Requirement: Find the word "random" in the data. Return every line where it appears.

Saved entries

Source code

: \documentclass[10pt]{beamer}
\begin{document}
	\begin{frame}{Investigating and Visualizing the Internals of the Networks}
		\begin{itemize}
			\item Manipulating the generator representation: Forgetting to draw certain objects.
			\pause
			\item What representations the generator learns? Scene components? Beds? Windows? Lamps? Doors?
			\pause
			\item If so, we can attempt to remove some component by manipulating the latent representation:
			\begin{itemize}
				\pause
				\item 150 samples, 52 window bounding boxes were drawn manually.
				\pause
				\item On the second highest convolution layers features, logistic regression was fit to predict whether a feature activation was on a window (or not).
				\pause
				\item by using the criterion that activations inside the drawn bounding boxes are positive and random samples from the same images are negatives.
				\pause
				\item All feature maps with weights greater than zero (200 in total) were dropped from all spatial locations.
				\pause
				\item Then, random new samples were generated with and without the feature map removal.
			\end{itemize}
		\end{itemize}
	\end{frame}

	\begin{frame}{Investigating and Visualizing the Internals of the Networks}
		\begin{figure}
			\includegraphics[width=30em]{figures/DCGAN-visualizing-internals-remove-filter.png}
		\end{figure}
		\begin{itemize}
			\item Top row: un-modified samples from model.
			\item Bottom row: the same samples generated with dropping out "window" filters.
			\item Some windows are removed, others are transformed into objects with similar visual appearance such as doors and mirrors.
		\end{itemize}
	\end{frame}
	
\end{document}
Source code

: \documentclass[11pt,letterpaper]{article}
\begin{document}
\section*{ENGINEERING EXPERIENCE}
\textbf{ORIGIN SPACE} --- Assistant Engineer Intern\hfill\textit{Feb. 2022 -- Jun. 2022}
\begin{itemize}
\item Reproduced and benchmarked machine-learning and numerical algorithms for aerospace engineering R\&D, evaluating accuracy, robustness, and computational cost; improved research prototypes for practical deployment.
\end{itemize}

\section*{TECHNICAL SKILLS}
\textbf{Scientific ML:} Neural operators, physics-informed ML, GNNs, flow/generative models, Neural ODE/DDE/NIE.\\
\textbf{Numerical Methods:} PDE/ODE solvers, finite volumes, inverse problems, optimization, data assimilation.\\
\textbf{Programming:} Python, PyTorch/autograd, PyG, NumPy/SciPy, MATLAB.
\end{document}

Output below:
				\item by using the criterion that activations inside the drawn bounding boxes are positive and random samples from the same images are negatives.
				\item Then, random new samples were generated with and without the feature map removal.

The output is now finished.